O que é uma pessoa hipossuficiente?

Como trouxemos acima, a pessoa hipossuficiente, na perspectiva do acesso universal à justiça, firmado no inciso XXXV da Constituição da República Federativa do Brasil de 1988, é aquela que não pode arcar com as custas do ingresso à justiça sem comprometer o seu sustento de forma radical.

Embora a declaração de hipossuficiência seja informalmente conhecida como “atestado de pobreza”, uma pessoa hipossuficiente não é necessariamente pobre e nem precisa estar vinculada às camadas sociais mais vulneráveis para usufruir do direito de gratuidade de justiça.

Pessoas que podem comprovar elevados custos com medicamentos, moradia e alimentação podem comprovar que o seu sustento poderá ser prejudicado caso arque com os custos de uma disputa judicial, mesmo recebendo um salário acima da média nacional.

Dessa forma, pode-se afirmar que a pessoa hipossuficiente não é, obrigatoriamente, uma pessoa que possua pouca condição monetária, mas sim alguém cujo sustento pode ser gravemente abalado caso tenha que arcar com as despesas de um processo.

Quem tem direito a entrar com uma declaração de hipossuficiência?

O artigo 98 do Novo Código de Processo Civil (Novo CPC) define que tanto pessoas naturais quanto jurídicas podem entrar com uma declaração de hipossuficiência. Assim, podem usufruir da gratuidade de justiça.

“Art. 98. A pessoa natural ou jurídica, brasileira ou estrangeira, com insuficiência de recursos para pagar as custas, as despesas processuais e os honorários advocatícios tem direito à gratuidade da justiça, na forma da lei”.

Como falamos anteriormente, a pessoa interessada em entrar com a declaração de hipossuficiência para ter acesso gratuito à justiça não precisa, necessariamente, estar na linha da pobreza.

Basta comprovar que os gastos com a sua subsistência não permitem que a mesma possa arcar com os custos da disputa judicial.

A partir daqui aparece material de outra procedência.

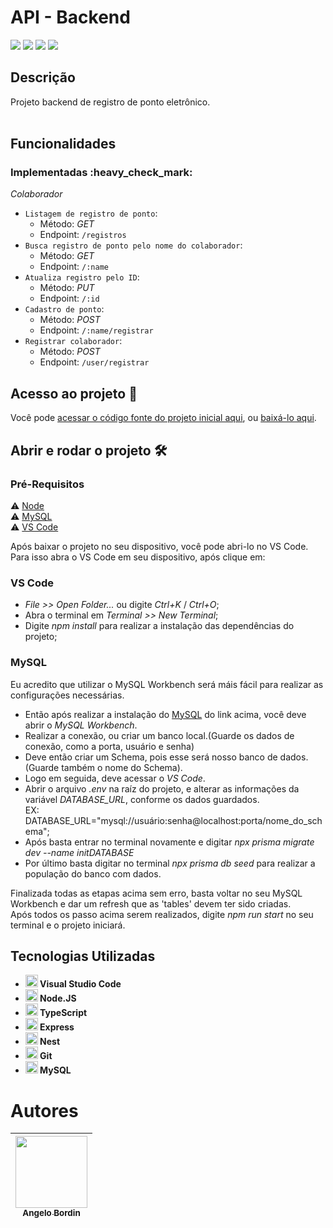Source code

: <h1>API - Backend</h1>

<p>
  <img src="https://img.shields.io/badge/status-em%20desenvolvimento-brightgreen"/>
  <img src="https://img.shields.io/badge/última%20atualização-setembro-yellowgreen"/>
  <img src="https://img.shields.io/badge/Node.JS-18.12.1-blueviolet"/>
  <img src="https://img.shields.io/badge/Prisma-4.9.0-green"/>
</p>

<h2>Descrição</h2>
Projeto backend de registro de ponto eletrônico.<br>
<br>

<h2>Funcionalidades</h2>
<h3>Implementadas :heavy_check_mark:</h3>

_Colaborador_

-   `Listagem de registro de ponto`:
    -   Método: _GET_
    -   Endpoint: `/registros`
-   `Busca registro de ponto pelo nome do colaborador`:
    -   Método: _GET_
    -   Endpoint: `/:name`
-   `Atualiza registro pelo ID`:
    -   Método: _PUT_
    -   Endpoint: `/:id`
-   `Cadastro de ponto`:
    -   Método: _POST_
    -   Endpoint: `/:name/registrar`
-   `Registrar colaborador`:
    -   Método: _POST_
    -   Endpoint: `/user/registrar`

<h2>Acesso ao projeto 📁</h2>

Você pode [acessar o código fonte do projeto inicial aqui](https://github.com/angelobordin/api), ou [baixá-lo aqui](https://github.com/angelobordin/api/archive/refs/heads/develop.zip).

<h2>Abrir e rodar o projeto 🛠️</h2>
<h3>Pré-Requisitos</h3>

⚠️ [Node](https://nodejs.org/en/)<br>
⚠️ [MySQL](https://dev.mysql.com/downloads/installer/)<br>
⚠️ [VS Code](https://code.visualstudio.com/Download)<br>

Após baixar o projeto no seu dispositivo, você pode abri-lo no VS Code.<br>
Para isso abra o VS Code em seu dispositivo, após clique em:

<h3>VS Code</h3>

-   _File >> Open Folder..._ ou digite _Ctrl+K_ / _Ctrl+O_;
-   Abra o terminal em _Terminal >> New Terminal_;
-   Digite _npm install_ para realizar a instalação das dependências do projeto;

<h3>MySQL</h3>

Eu acredito que utilizar o MySQL Workbench será máis fácil para realizar as configurações necessárias.<br>

-   Então após realizar a instalação do [MySQL](https://dev.mysql.com/downloads/installer/) do link acima, você deve abrir o _MySQL Workbench_.
-   Realizar a conexão, ou criar um banco local.(Guarde os dados de conexão, como a porta, usuário e senha)
-   Deve então criar um Schema, pois esse será nosso banco de dados.(Guarde também o nome do Schema).
-   Logo em seguida, deve acessar o _VS Code_.
-   Abrir o arquivo _.env_ na raíz do projeto, e alterar as informações da variável _DATABASE_URL_, conforme os dados guardados.<br>
    EX: DATABASE_URL="mysql://usuário:senha@localhost:porta/nome_do_schema";
-   Após basta entrar no terminal novamente e digitar _npx prisma migrate dev --name initDATABASE_
-   Por último basta digitar no terminal _npx prisma db seed_ para realizar a população do banco com dados.

Finalizada todas as etapas acima sem erro, basta voltar no seu MySQL Workbench e dar um refresh que as 'tables' devem ter sido criadas.<br>
Após todos os passo acima serem realizados, digite _npm run start_ no seu terminal e o projeto iniciará.

<h2>Tecnologias Utilizadas</h2>

<ul>
  <li><img src="https://cdn.jsdelivr.net/gh/devicons/devicon/icons/vscode/vscode-plain.svg" width="20" height="20"/><b> Visual Studio Code</b></li>
  <li><img src="https://cdn.jsdelivr.net/gh/devicons/devicon/icons/nodejs/nodejs-original.svg" width="20" height="20"/><b> Node.JS</b></li>
  <li><img src="https://cdn.jsdelivr.net/gh/devicons/devicon/icons/typescript/typescript-original.svg" width="20" height="20"/><b> TypeScript</b></li>
  <li><img src="https://cdn.jsdelivr.net/gh/devicons/devicon/icons/express/express-original.svg" width="20" height="20"/><b> Express</b></li>
  <li><img src="https://cdn.jsdelivr.net/gh/devicons/devicon/icons/nestjs/nestjs-plain.svg" width="20" height="20"/><b> Nest</b></li>
  <li><img src="https://cdn.jsdelivr.net/gh/devicons/devicon/icons/git/git-original.svg" width="20" height="20"/><b> Git</b></li>
  <li><img src="https://cdn.jsdelivr.net/gh/devicons/devicon/icons/mysql/mysql-original.svg" width="20" height="20"/><b> MySQL</b></li>
</ul>

# Autores

| [<img src="https://avatars.githubusercontent.com/u/70332789?s=400&u=c6b947894c97e0e941f64aafeb22719ff49589ac&v=4" width=115><br><sub>Angelo Bordin</sub>](https://github.com/angelobordin) |
| :----------------------------------------------------------------------------------------------------------------------------------------------------------------------------------------: |

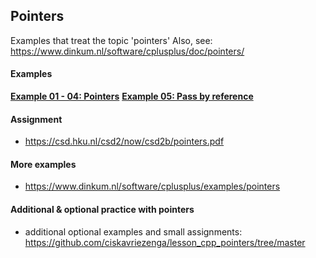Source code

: ## Pointers
Examples that treat the topic 'pointers'
Also, see: https://www.dinkum.nl/software/cplusplus/doc/pointers/

#### Examples
  <u>**Example 01 - 04: Pointers**</u>
  <u>**Example 05: Pass by reference**</u>

#### Assignment
- https://csd.hku.nl/csd2/now/csd2b/pointers.pdf

#### More examples
- https://www.dinkum.nl/software/cplusplus/examples/pointers

#### Additional & optional practice with pointers
- additional optional examples and small assignments:  https://github.com/ciskavriezenga/lesson_cpp_pointers/tree/master
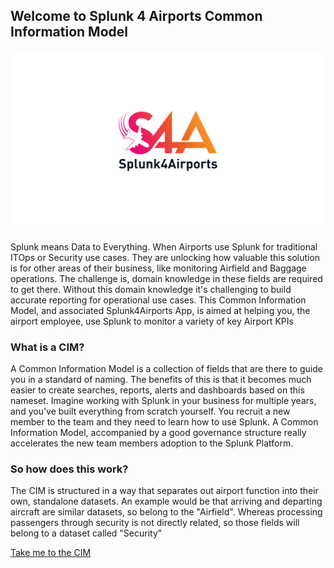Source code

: ## Welcome to Splunk 4 Airports Common Information Model

![S4A](./images/s4a_transparent.png)

Splunk means Data to Everything. When Airports use Splunk for traditional ITOps or Security use cases. They are unlocking how valuable this solution is for other areas of their business, like monitoring Airfield and Baggage operations. The challenge is, domain knowledge in these fields are required to get there. Without this domain knowledge it's challenging to build accurate reporting for operational use cases. This Common Information Model, and associated Splunk4Airports App, is aimed at helping you, the airport employee, use Splunk to monitor a variety of key Airport KPIs

### What is a CIM?

A Common Information Model is a collection of fields that are there to guide you in a standard of naming. The benefits of this is that it becomes much easier to create searches, reports, alerts and dashboards based on this nameset. Imagine working with Splunk in your business for multiple years, and you've built everything from scratch yourself. You recruit a new member to the team and they need to learn how to use Splunk. A Common Information Model, accompanied by a good governance structure really accelerates the new team members adoption to the Splunk Platform.


### So how does this work?

The CIM is structured in a way that separates out airport function into their own, standalone datasets. An example would be that arriving and departing aircraft are similar datasets, so belong to the "Airfield". Whereas processing passengers through security is not directly related, so those fields will belong to a dataset called "Security"

[Take me to the CIM](./contents.md)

O parágrafo 3º do artigo 99 do Novo CPC afirma que as pessoas naturais, em tese, não precisam comprovar a hipossuficiência para usufruir do direito de gratuidade de justiça.

“Art. 99. § 3º Presume-se verdadeira a alegação de insuficiência deduzida exclusivamente por pessoa natural”.

As pessoas jurídicas, então, precisam sempre comprovar que não possuem valores suficientes para arcar com as despesas da lide sem prejudicar a saúde financeira da organização.

Embora o parágrafo 3º do artigo 99 do Novo CPC não torne obrigatória a comprovação, o juízo pode questionar o pedido, fundamentando o questionamento.

Por isso, realizar a declaração de hipossuficiência e comprovar a indisponibilidade de recursos para arcar com as despesas é sempre a melhor forma de entrar com o pedido de gratuidade de justiça, evitando incômodos e trâmites desnecessários.

Qual a diferença da gratuidade de justiça e assistência jurídica gratuita?

A Constituição Federal deixa claro que o acesso à justiça e ao Poder Judiciário é universal e integral para todos os brasileiros. Entretanto, existem custos para se ter assistência jurídica e para ingressar em disputas judiciais. Custos esses que nem todos podem arcar com.

Com o objetivo de mitigar esse problema, o Estado oferece ao cidadão a possibilidade de ter acesso aos serviços extrajudiciais e às demandas jurídicas por meio de mecanismos criados para possibilitar que pessoas hipossuficientes monetariamente possam também usufruir dos seus direitos.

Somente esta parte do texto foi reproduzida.